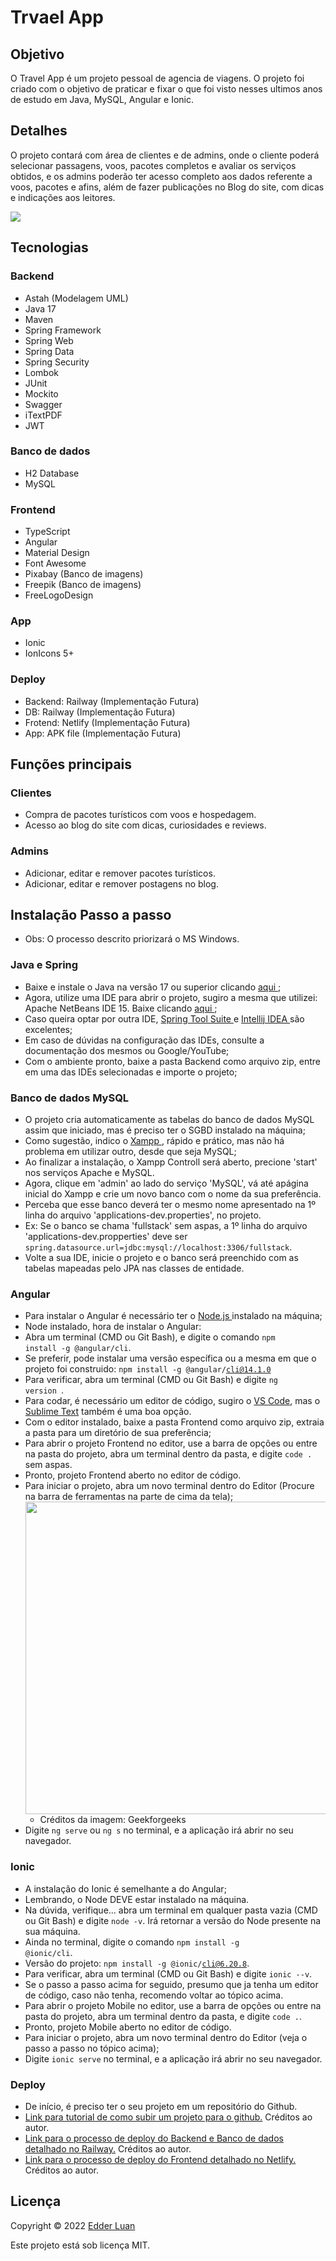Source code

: # Trvael App


## Objetivo
 
O Travel App é um projeto pessoal de agencia de viagens. O projeto foi criado com o objetivo de praticar e fixar o que foi visto nesses ultimos anos de estudo em Java, MySQL, Angular e Ionic. 
 


## Detalhes

O projeto contará com área de clientes e de admins, onde o cliente poderá selecionar passagens, voos, pacotes completos e avaliar os serviços obtidos, e os admins poderão ter acesso completo aos dados referente a voos, pacotes e afins, além de fazer publicações no Blog do site, com dicas e indicações aos leitores.

<img src="https://github.com/edderluanps/travel-app/blob/b7a90bc65351851c513c0c63024d644b392e2090/documentos/Diagrama.jpg">


## Tecnologias

### Backend

* Astah (Modelagem UML)
* Java 17
* Maven
* Spring Framework
* Spring Web
* Spring Data
* Spring Security
* Lombok
* JUnit
* Mockito
* Swagger
* iTextPDF
* JWT

### Banco de dados

* H2 Database
* MySQL

### Frontend

* TypeScript
* Angular
* Material Design
* Font Awesome
* Pixabay (Banco de imagens)
* Freepik (Banco de imagens)
* FreeLogoDesign

### App

* Ionic
* IonIcons 5+



### Deploy

* Backend: Railway (Implementação Futura)
* DB: Railway (Implementação Futura)
* Frotend: Netlify (Implementação Futura)
* App: APK file (Implementação Futura)


## Funções principais

### Clientes
* Compra de pacotes turísticos com voos e hospedagem.
* Acesso ao blog do site com dicas, curiosidades e reviews.

### Admins
* Adicionar, editar e remover pacotes turísticos.
* Adicionar, editar e remover postagens no blog.



## Instalação Passo a passo

* Obs: O processo descrito priorizará o MS Windows.

### Java e Spring
* Baixe e instale o Java na versão 17 ou superior clicando <a href="https://www.oracle.com/br/java/technologies/downloads/#jdk17-windows" target="_blank" rel="noopener noreferrer"> aqui </a>;
* Agora, utilize uma IDE para abrir o projeto, sugiro a mesma que utilizei: Apache NetBeans IDE 15. Baixe clicando <a href="https://netbeans.apache.org/download/nb15/" target="_blank" rel="noopener noreferrer"> aqui </a>;
* Caso queira optar por outra IDE, <a href="https://spring.io/tools" target="_blank" rel="noopener noreferrer"> Spring Tool Suite </a> e <a href="https://www.jetbrains.com/pt-br/idea/" target="_blank" rel="noopener noreferrer"> Intellij IDEA </a> são excelentes;
* Em caso de dúvidas na configuração das IDEs, consulte a documentação dos mesmos ou Google/YouTube;
* Com o ambiente pronto, baixe a pasta Backend como arquivo zip, entre em uma das IDEs selecionadas e importe o projeto;


### Banco de dados MySQL
* O projeto cria automaticamente as tabelas do banco de dados MySQL assim que iniciado, mas é preciso ter o SGBD instalado na máquina;
* Como sugestão, indico o <a href="https://www.apachefriends.org/pt_br/download.html" target="_blank" rel="noopener noreferrer"> Xampp </a>, rápido e prático, mas não há problema em utilizar outro, desde que seja MySQL;
* Ao finalizar a instalação, o Xampp Controll será aberto, precione 'start' nos serviços Apache e MySQL.
* Agora, clique em 'admin' ao lado do serviço 'MySQL', vá até apágina inicial do Xampp e crie um novo banco com o nome da sua preferência.
* Perceba que esse banco deverá ter o mesmo nome apresentado na 1º linha do arquivo 'applications-dev.properties', no projeto.
* Ex: Se o banco se chama 'fullstack' sem aspas, a 1º linha do arquivo 'applications-dev.propperties' deve ser <code>spring.datasource.url=jdbc:mysql://localhost:3306/fullstack</code>.
* Volte a sua IDE, inicie o projeto e o banco será preenchido com as tabelas mapeadas pelo JPA nas classes de entidade.


### Angular
* Para instalar o Angular é necessário ter o <a href="https://nodejs.org/en/download/" target="_blank" rel="noopener noreferrer">  Node.js </a> instalado na máquina;
* Node instalado, hora de instalar o Angular:
* Abra um terminal (CMD ou Git Bash), e digite o comando <code>npm install -g @angular/cli</code>.
* Se preferir, pode instalar uma versão específica ou a mesma em que o projeto foi construido: <code>npm install -g @angular/cli@14.1.0</code>
* Para verificar, abra um terminal (CMD ou Git Bash) e digite <code>ng version </code>.
* Para codar, é necessário um editor de código, sugiro o <a href="https://code.visualstudio.com/download" target="_blank" rel="noopener noreferrer">VS Code</a>, mas o <a href="https://www.sublimetext.com/3" target="_blank" rel="noopener noreferrer">Sublime Text</a> também é uma boa opção.
* Com o editor instalado, baixe a pasta Frontend como arquivo zip, extraia a pasta para um diretório de sua preferência;
* Para abrir o projeto Frontend no editor, use a barra de opções ou entre na pasta do projeto, abra um terminal dentro da pasta, e digite <code>code .</code> sem aspas.
* Pronto, projeto Frontend aberto no editor de código.
* Para iniciar o projeto, abra um novo terminal dentro do Editor (Procure na barra de ferramentas na parte de cima da tela);
  <img src="https://media.geeksforgeeks.org/wp-content/uploads/20220929190345/creatingfileusingterminalvscode2.png" style="height:500px; width: 1000px">
  * Créditos da imagem: Geekforgeeks
* Digite <code>ng serve</code> ou <code>ng s</code> no terminal, e a aplicação irá abrir no seu navegador.


### Ionic
* A instalação do Ionic é semelhante a do Angular;
* Lembrando, o Node DEVE estar instalado na máquina.
* Na dúvida, verifique... abra um terminal em qualquer pasta vazia (CMD ou Git Bash) e digite <code>node -v</code>. Irá retornar a versão do Node presente na sua máquina.
* Ainda no terminal, digite o comando <code>npm install -g @ionic/cli</code>.
* Versão do projeto: <code>npm install -g @ionic/cli@6.20.8</code>.
* Para verificar, abra um terminal (CMD ou Git Bash) e digite <code>ionic --v</code>.
* Se o passo a passo acima for seguido, presumo que ja tenha um editor de código, caso não tenha, recomendo voltar ao tópico acima.
* Para abrir o projeto Mobile no editor, use a barra de opções ou entre na pasta do projeto, abra um terminal dentro da pasta, e digite <code>code .</code>.
* Pronto, projeto Mobile aberto no editor de código.
* Para iniciar o projeto, abra um novo terminal dentro do Editor (veja o passo a passo no tópico acima);
* Digite <code>ionic serve</code> no terminal, e a aplicação irá abrir no seu navegador.


### Deploy
* De início, é preciso ter o seu projeto em um repositório do Github.
* <a href="https://www.youtube.com/watch?v=aINs3ouaoJk">Link para tutorial de como subir um projeto para o github.</a> Créditos ao autor. 
* <a href="https://www.youtube.com/watch?v=5sVxvF47dcU">Link para o processo de deploy do Backend e Banco de dados detalhado no Railway.</a> Créditos ao autor.
* <a href="https://www.youtube.com/watch?v=HxeuNAXFGe8">Link para o processo de deploy do Frontend detalhado no Netlify.</a> Créditos ao autor.


## Licença

Copyright © 2022 <a href="https://github.com/edderluanps">Edder Luan</a>

Este projeto está sob licença MIT.

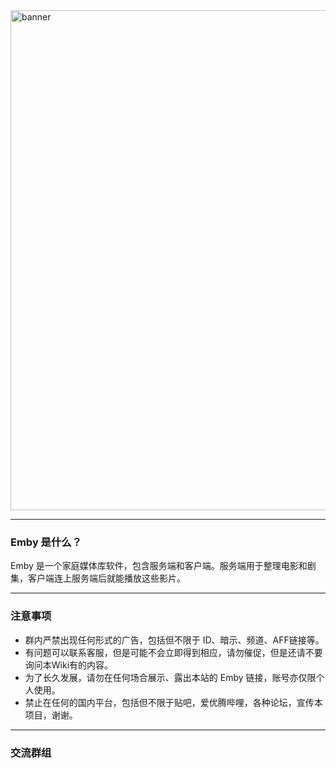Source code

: <img src="https://i.postimg.cc/fLkQdNTH/0-3.png" width = "1000" height = "800" alt="banner" align = "center" />

---

### Emby 是什么？
Emby 是一个家庭媒体库软件，包含服务端和客户端。服务端用于整理电影和剧集，客户端连上服务端后就能播放这些影片。

---

### 注意事项
- 群内严禁出现任何形式的广告，包括但不限于 ID、暗示、频道、AFF链接等。
- 有问题可以联系客服，但是可能不会立即得到相应，请勿催促，但是还请不要询问本Wiki有的内容。
- 为了长久发展，请勿在任何场合展示、露出本站的 Emby 链接，账号亦仅限个人使用。
- 禁止在任何的国内平台，包括但不限于贴吧，爱优腾哔哩，各种论坛，宣传本项目，谢谢。

---

### 交流群组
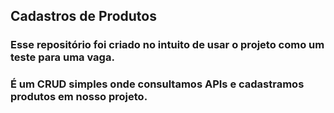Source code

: ## Cadastros de Produtos 

### Esse repositório foi criado no intuito de usar o projeto como um teste para uma vaga.

### É um CRUD simples onde consultamos APIs e cadastramos produtos em nosso projeto.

WHAT TO DO: Only lines with the word "Link" count here; copy every one from the records.

RESPONSE TO THIS EXERCISE:
* <a href="https://www.youtube.com/watch?v=aINs3ouaoJk">Link para tutorial de como subir um projeto para o github.</a> Créditos ao autor. 
* <a href="https://www.youtube.com/watch?v=5sVxvF47dcU">Link para o processo de deploy do Backend e Banco de dados detalhado no Railway.</a> Créditos ao autor.
* <a href="https://www.youtube.com/watch?v=HxeuNAXFGe8">Link para o processo de deploy do Frontend detalhado no Netlify.</a> Créditos ao autor.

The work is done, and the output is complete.